Only some lines are wanted. Transcribe, exactly, the lines below from the line with "Futhermore, to assess" up to and including the line with "DenseNet-169 reaches 86.48\%, while".
=== EXCERPTED RECORDS ===
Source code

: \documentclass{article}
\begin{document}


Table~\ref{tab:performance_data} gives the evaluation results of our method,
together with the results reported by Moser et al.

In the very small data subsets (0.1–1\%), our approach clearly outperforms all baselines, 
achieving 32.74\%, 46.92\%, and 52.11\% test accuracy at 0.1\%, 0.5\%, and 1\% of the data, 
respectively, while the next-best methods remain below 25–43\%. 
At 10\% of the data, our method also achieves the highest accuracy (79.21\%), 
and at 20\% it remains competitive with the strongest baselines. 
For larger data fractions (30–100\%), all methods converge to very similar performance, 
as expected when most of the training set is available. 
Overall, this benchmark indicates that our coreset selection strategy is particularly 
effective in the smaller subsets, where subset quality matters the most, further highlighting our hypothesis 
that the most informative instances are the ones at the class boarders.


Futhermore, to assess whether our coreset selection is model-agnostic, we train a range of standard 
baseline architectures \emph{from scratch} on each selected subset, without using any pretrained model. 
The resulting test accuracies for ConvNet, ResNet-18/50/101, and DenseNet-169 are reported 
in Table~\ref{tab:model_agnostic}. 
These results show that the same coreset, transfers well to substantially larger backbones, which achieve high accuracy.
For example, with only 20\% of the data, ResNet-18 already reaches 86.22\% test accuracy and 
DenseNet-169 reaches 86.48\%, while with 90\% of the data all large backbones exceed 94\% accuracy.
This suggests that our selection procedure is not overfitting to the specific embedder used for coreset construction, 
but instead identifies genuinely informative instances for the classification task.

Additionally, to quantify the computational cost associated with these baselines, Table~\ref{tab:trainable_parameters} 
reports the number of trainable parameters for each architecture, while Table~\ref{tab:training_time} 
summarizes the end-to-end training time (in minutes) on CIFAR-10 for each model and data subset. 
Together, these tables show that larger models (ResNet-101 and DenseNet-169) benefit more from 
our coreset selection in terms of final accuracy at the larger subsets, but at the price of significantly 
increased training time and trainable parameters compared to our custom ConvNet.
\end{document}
===
FINISHED TASK:
Futhermore, to assess whether our coreset selection is model-agnostic, we train a range of standard 
baseline architectures \emph{from scratch} on each selected subset, without using any pretrained model. 
The resulting test accuracies for ConvNet, ResNet-18/50/101, and DenseNet-169 are reported 
in Table~\ref{tab:model_agnostic}. 
These results show that the same coreset, transfers well to substantially larger backbones, which achieve high accuracy.
For example, with only 20\% of the data, ResNet-18 already reaches 86.22\% test accuracy and 
DenseNet-169 reaches 86.48\%, while with 90\% of the data all large backbones exceed 94\% accuracy.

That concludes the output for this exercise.